- **Task statement**
Since the copy must hold text only, transcribe the data below exactly and omit the images.

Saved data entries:
↓↓↓

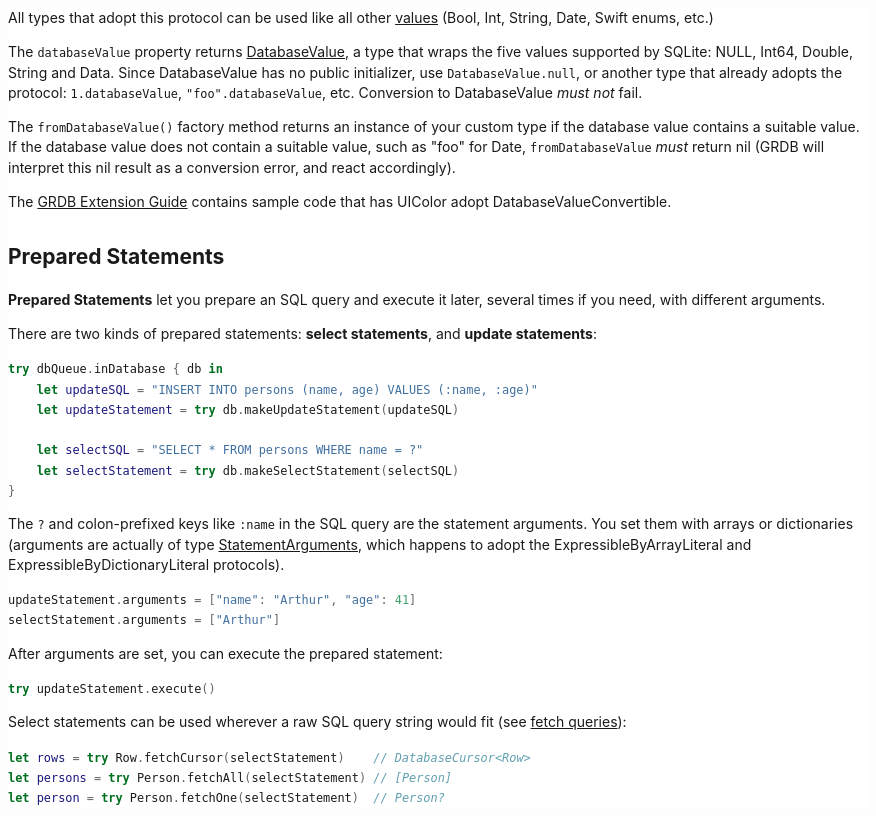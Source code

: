 All types that adopt this protocol can be used like all other [values](#values) (Bool, Int, String, Date, Swift enums, etc.)

The `databaseValue` property returns [DatabaseValue](#databasevalue), a type that wraps the five values supported by SQLite: NULL, Int64, Double, String and Data. Since DatabaseValue has no public initializer, use `DatabaseValue.null`, or another type that already adopts the protocol: `1.databaseValue`, `"foo".databaseValue`, etc. Conversion to DatabaseValue *must not* fail.

The `fromDatabaseValue()` factory method returns an instance of your custom type if the database value contains a suitable value. If the database value does not contain a suitable value, such as "foo" for Date, `fromDatabaseValue` *must* return nil (GRDB will interpret this nil result as a conversion error, and react accordingly).

The [GRDB Extension Guide](Documentation/ExtendingGRDB.md) contains sample code that has UIColor adopt DatabaseValueConvertible.


## Prepared Statements

**Prepared Statements** let you prepare an SQL query and execute it later, several times if you need, with different arguments.

There are two kinds of prepared statements: **select statements**, and **update statements**:

```swift
try dbQueue.inDatabase { db in
    let updateSQL = "INSERT INTO persons (name, age) VALUES (:name, :age)"
    let updateStatement = try db.makeUpdateStatement(updateSQL)
    
    let selectSQL = "SELECT * FROM persons WHERE name = ?"
    let selectStatement = try db.makeSelectStatement(selectSQL)
}
```

The `?` and colon-prefixed keys like `:name` in the SQL query are the statement arguments. You set them with arrays or dictionaries (arguments are actually of type [StatementArguments](http://groue.github.io/GRDB.swift/docs/0.110.0/Structs/StatementArguments.html), which happens to adopt the ExpressibleByArrayLiteral and ExpressibleByDictionaryLiteral protocols).

```swift
updateStatement.arguments = ["name": "Arthur", "age": 41]
selectStatement.arguments = ["Arthur"]
```

After arguments are set, you can execute the prepared statement:

```swift
try updateStatement.execute()
```

Select statements can be used wherever a raw SQL query string would fit (see [fetch queries](#fetch-queries)):

```swift
let rows = try Row.fetchCursor(selectStatement)    // DatabaseCursor<Row>
let persons = try Person.fetchAll(selectStatement) // [Person]
let person = try Person.fetchOne(selectStatement)  // Person?
```
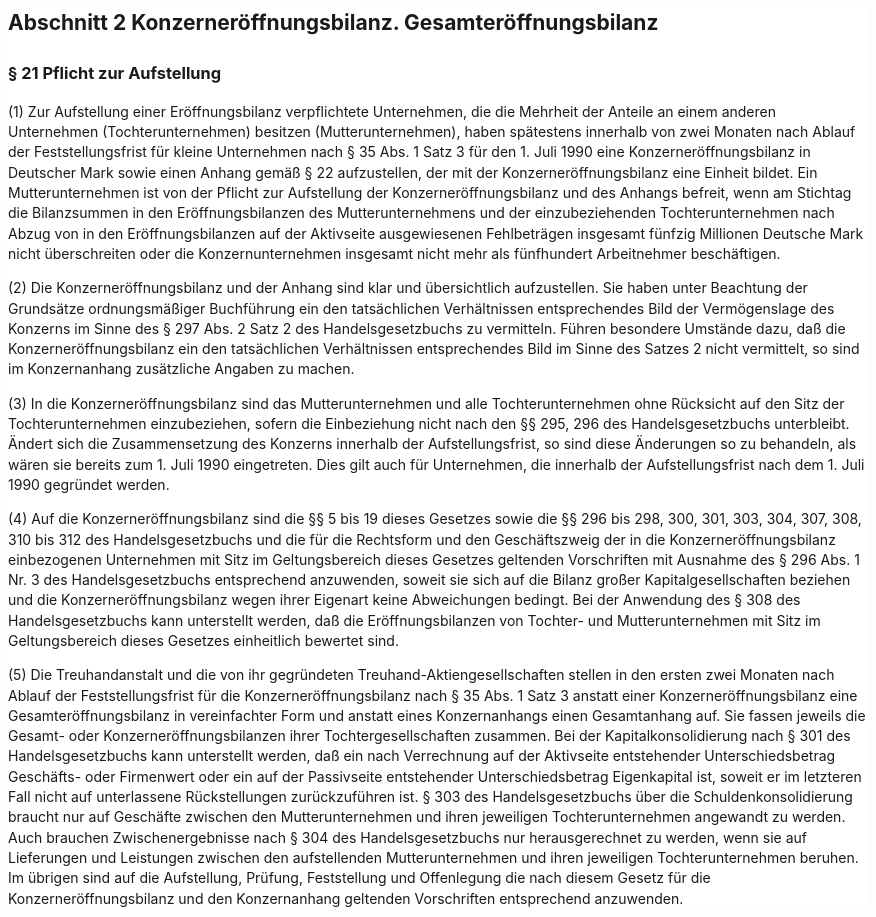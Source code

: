 Abschnitt 2 Konzerneröffnungsbilanz. Gesamteröffnungsbilanz
-----------------------------------------------------------

### 

### § 21 Pflicht zur Aufstellung

(1) Zur Aufstellung einer Eröffnungsbilanz verpflichtete Unternehmen, die die Mehrheit der Anteile an einem anderen Unternehmen (Tochterunternehmen) besitzen (Mutterunternehmen), haben spätestens innerhalb von zwei Monaten nach Ablauf der Feststellungsfrist für kleine Unternehmen nach § 35 Abs. 1 Satz 3 für den 1. Juli 1990 eine Konzerneröffnungsbilanz in Deutscher Mark sowie einen Anhang gemäß § 22 aufzustellen, der mit der Konzerneröffnungsbilanz eine Einheit bildet. Ein Mutterunternehmen ist von der Pflicht zur Aufstellung der Konzerneröffnungsbilanz und des Anhangs befreit, wenn am Stichtag die Bilanzsummen in den Eröffnungsbilanzen des Mutterunternehmens und der einzubeziehenden Tochterunternehmen nach Abzug von in den Eröffnungsbilanzen auf der Aktivseite ausgewiesenen Fehlbeträgen insgesamt fünfzig Millionen Deutsche Mark nicht überschreiten oder die Konzernunternehmen insgesamt nicht mehr als fünfhundert Arbeitnehmer beschäftigen.

(2) Die Konzerneröffnungsbilanz und der Anhang sind klar und übersichtlich aufzustellen. Sie haben unter Beachtung der Grundsätze ordnungsmäßiger Buchführung ein den tatsächlichen Verhältnissen entsprechendes Bild der Vermögenslage des Konzerns im Sinne des § 297 Abs. 2 Satz 2 des Handelsgesetzbuchs zu vermitteln. Führen besondere Umstände dazu, daß die Konzerneröffnungsbilanz ein den tatsächlichen Verhältnissen entsprechendes Bild im Sinne des Satzes 2 nicht vermittelt, so sind im Konzernanhang zusätzliche Angaben zu machen.

(3) In die Konzerneröffnungsbilanz sind das Mutterunternehmen und alle Tochterunternehmen ohne Rücksicht auf den Sitz der Tochterunternehmen einzubeziehen, sofern die Einbeziehung nicht nach den §§ 295, 296 des Handelsgesetzbuchs unterbleibt. Ändert sich die Zusammensetzung des Konzerns innerhalb der Aufstellungsfrist, so sind diese Änderungen so zu behandeln, als wären sie bereits zum 1. Juli 1990 eingetreten. Dies gilt auch für Unternehmen, die innerhalb der Aufstellungsfrist nach dem 1. Juli 1990 gegründet werden.

(4) Auf die Konzerneröffnungsbilanz sind die §§ 5 bis 19 dieses Gesetzes sowie die §§ 296 bis 298, 300, 301, 303, 304, 307, 308, 310 bis 312 des Handelsgesetzbuchs und die für die Rechtsform und den Geschäftszweig der in die Konzerneröffnungsbilanz einbezogenen Unternehmen mit Sitz im Geltungsbereich dieses Gesetzes geltenden Vorschriften mit Ausnahme des § 296 Abs. 1 Nr. 3 des Handelsgesetzbuchs entsprechend anzuwenden, soweit sie sich auf die Bilanz großer Kapitalgesellschaften beziehen und die Konzerneröffnungsbilanz wegen ihrer Eigenart keine Abweichungen bedingt. Bei der Anwendung des § 308 des Handelsgesetzbuchs kann unterstellt werden, daß die Eröffnungsbilanzen von Tochter- und Mutterunternehmen mit Sitz im Geltungsbereich dieses Gesetzes einheitlich bewertet sind.

(5) Die Treuhandanstalt und die von ihr gegründeten Treuhand-Aktiengesellschaften stellen in den ersten zwei Monaten nach Ablauf der Feststellungsfrist für die Konzerneröffnungsbilanz nach § 35 Abs. 1 Satz 3 anstatt einer Konzerneröffnungsbilanz eine Gesamteröffnungsbilanz in vereinfachter Form und anstatt eines Konzernanhangs einen Gesamtanhang auf. Sie fassen jeweils die Gesamt- oder Konzerneröffnungsbilanzen ihrer Tochtergesellschaften zusammen. Bei der Kapitalkonsolidierung nach § 301 des Handelsgesetzbuchs kann unterstellt werden, daß ein nach Verrechnung auf der Aktivseite entstehender Unterschiedsbetrag Geschäfts- oder Firmenwert oder ein auf der Passivseite entstehender Unterschiedsbetrag Eigenkapital ist, soweit er im letzteren Fall nicht auf unterlassene Rückstellungen zurückzuführen ist. § 303 des Handelsgesetzbuchs über die Schuldenkonsolidierung braucht nur auf Geschäfte zwischen den Mutterunternehmen und ihren jeweiligen Tochterunternehmen angewandt zu werden. Auch brauchen Zwischenergebnisse nach § 304 des Handelsgesetzbuchs nur herausgerechnet zu werden, wenn sie auf Lieferungen und Leistungen zwischen den aufstellenden Mutterunternehmen und ihren jeweiligen Tochterunternehmen beruhen. Im übrigen sind auf die Aufstellung, Prüfung, Feststellung und Offenlegung die nach diesem Gesetz für die Konzerneröffnungsbilanz und den Konzernanhang geltenden Vorschriften entsprechend anzuwenden.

↑↑↑

- **Answer section**
Source code

: All types that adopt this protocol can be used like all other [values](#values) (Bool, Int, String, Date, Swift enums, etc.)

The `databaseValue` property returns [DatabaseValue](#databasevalue), a type that wraps the five values supported by SQLite: NULL, Int64, Double, String and Data. Since DatabaseValue has no public initializer, use `DatabaseValue.null`, or another type that already adopts the protocol: `1.databaseValue`, `"foo".databaseValue`, etc. Conversion to DatabaseValue *must not* fail.

The `fromDatabaseValue()` factory method returns an instance of your custom type if the database value contains a suitable value. If the database value does not contain a suitable value, such as "foo" for Date, `fromDatabaseValue` *must* return nil (GRDB will interpret this nil result as a conversion error, and react accordingly).

The [GRDB Extension Guide](Documentation/ExtendingGRDB.md) contains sample code that has UIColor adopt DatabaseValueConvertible.


## Prepared Statements

**Prepared Statements** let you prepare an SQL query and execute it later, several times if you need, with different arguments.

There are two kinds of prepared statements: **select statements**, and **update statements**:

```swift
try dbQueue.inDatabase { db in
    let updateSQL = "INSERT INTO persons (name, age) VALUES (:name, :age)"
    let updateStatement = try db.makeUpdateStatement(updateSQL)
    
    let selectSQL = "SELECT * FROM persons WHERE name = ?"
    let selectStatement = try db.makeSelectStatement(selectSQL)
}
```

The `?` and colon-prefixed keys like `:name` in the SQL query are the statement arguments. You set them with arrays or dictionaries (arguments are actually of type [StatementArguments](http://groue.github.io/GRDB.swift/docs/0.110.0/Structs/StatementArguments.html), which happens to adopt the ExpressibleByArrayLiteral and ExpressibleByDictionaryLiteral protocols).

```swift
updateStatement.arguments = ["name": "Arthur", "age": 41]
selectStatement.arguments = ["Arthur"]
```

After arguments are set, you can execute the prepared statement:

```swift
try updateStatement.execute()
```

Select statements can be used wherever a raw SQL query string would fit (see [fetch queries](#fetch-queries)):

```swift
let rows = try Row.fetchCursor(selectStatement)    // DatabaseCursor<Row>
let persons = try Person.fetchAll(selectStatement) // [Person]
let person = try Person.fetchOne(selectStatement)  // Person?
```
Source code

: Abschnitt 2 Konzerneröffnungsbilanz. Gesamteröffnungsbilanz
-----------------------------------------------------------

### 

### § 21 Pflicht zur Aufstellung

(1) Zur Aufstellung einer Eröffnungsbilanz verpflichtete Unternehmen, die die Mehrheit der Anteile an einem anderen Unternehmen (Tochterunternehmen) besitzen (Mutterunternehmen), haben spätestens innerhalb von zwei Monaten nach Ablauf der Feststellungsfrist für kleine Unternehmen nach § 35 Abs. 1 Satz 3 für den 1. Juli 1990 eine Konzerneröffnungsbilanz in Deutscher Mark sowie einen Anhang gemäß § 22 aufzustellen, der mit der Konzerneröffnungsbilanz eine Einheit bildet. Ein Mutterunternehmen ist von der Pflicht zur Aufstellung der Konzerneröffnungsbilanz und des Anhangs befreit, wenn am Stichtag die Bilanzsummen in den Eröffnungsbilanzen des Mutterunternehmens und der einzubeziehenden Tochterunternehmen nach Abzug von in den Eröffnungsbilanzen auf der Aktivseite ausgewiesenen Fehlbeträgen insgesamt fünfzig Millionen Deutsche Mark nicht überschreiten oder die Konzernunternehmen insgesamt nicht mehr als fünfhundert Arbeitnehmer beschäftigen.

(2) Die Konzerneröffnungsbilanz und der Anhang sind klar und übersichtlich aufzustellen. Sie haben unter Beachtung der Grundsätze ordnungsmäßiger Buchführung ein den tatsächlichen Verhältnissen entsprechendes Bild der Vermögenslage des Konzerns im Sinne des § 297 Abs. 2 Satz 2 des Handelsgesetzbuchs zu vermitteln. Führen besondere Umstände dazu, daß die Konzerneröffnungsbilanz ein den tatsächlichen Verhältnissen entsprechendes Bild im Sinne des Satzes 2 nicht vermittelt, so sind im Konzernanhang zusätzliche Angaben zu machen.

(3) In die Konzerneröffnungsbilanz sind das Mutterunternehmen und alle Tochterunternehmen ohne Rücksicht auf den Sitz der Tochterunternehmen einzubeziehen, sofern die Einbeziehung nicht nach den §§ 295, 296 des Handelsgesetzbuchs unterbleibt. Ändert sich die Zusammensetzung des Konzerns innerhalb der Aufstellungsfrist, so sind diese Änderungen so zu behandeln, als wären sie bereits zum 1. Juli 1990 eingetreten. Dies gilt auch für Unternehmen, die innerhalb der Aufstellungsfrist nach dem 1. Juli 1990 gegründet werden.

(4) Auf die Konzerneröffnungsbilanz sind die §§ 5 bis 19 dieses Gesetzes sowie die §§ 296 bis 298, 300, 301, 303, 304, 307, 308, 310 bis 312 des Handelsgesetzbuchs und die für die Rechtsform und den Geschäftszweig der in die Konzerneröffnungsbilanz einbezogenen Unternehmen mit Sitz im Geltungsbereich dieses Gesetzes geltenden Vorschriften mit Ausnahme des § 296 Abs. 1 Nr. 3 des Handelsgesetzbuchs entsprechend anzuwenden, soweit sie sich auf die Bilanz großer Kapitalgesellschaften beziehen und die Konzerneröffnungsbilanz wegen ihrer Eigenart keine Abweichungen bedingt. Bei der Anwendung des § 308 des Handelsgesetzbuchs kann unterstellt werden, daß die Eröffnungsbilanzen von Tochter- und Mutterunternehmen mit Sitz im Geltungsbereich dieses Gesetzes einheitlich bewertet sind.

(5) Die Treuhandanstalt und die von ihr gegründeten Treuhand-Aktiengesellschaften stellen in den ersten zwei Monaten nach Ablauf der Feststellungsfrist für die Konzerneröffnungsbilanz nach § 35 Abs. 1 Satz 3 anstatt einer Konzerneröffnungsbilanz eine Gesamteröffnungsbilanz in vereinfachter Form und anstatt eines Konzernanhangs einen Gesamtanhang auf. Sie fassen jeweils die Gesamt- oder Konzerneröffnungsbilanzen ihrer Tochtergesellschaften zusammen. Bei der Kapitalkonsolidierung nach § 301 des Handelsgesetzbuchs kann unterstellt werden, daß ein nach Verrechnung auf der Aktivseite entstehender Unterschiedsbetrag Geschäfts- oder Firmenwert oder ein auf der Passivseite entstehender Unterschiedsbetrag Eigenkapital ist, soweit er im letzteren Fall nicht auf unterlassene Rückstellungen zurückzuführen ist. § 303 des Handelsgesetzbuchs über die Schuldenkonsolidierung braucht nur auf Geschäfte zwischen den Mutterunternehmen und ihren jeweiligen Tochterunternehmen angewandt zu werden. Auch brauchen Zwischenergebnisse nach § 304 des Handelsgesetzbuchs nur herausgerechnet zu werden, wenn sie auf Lieferungen und Leistungen zwischen den aufstellenden Mutterunternehmen und ihren jeweiligen Tochterunternehmen beruhen. Im übrigen sind auf die Aufstellung, Prüfung, Feststellung und Offenlegung die nach diesem Gesetz für die Konzerneröffnungsbilanz und den Konzernanhang geltenden Vorschriften entsprechend anzuwenden.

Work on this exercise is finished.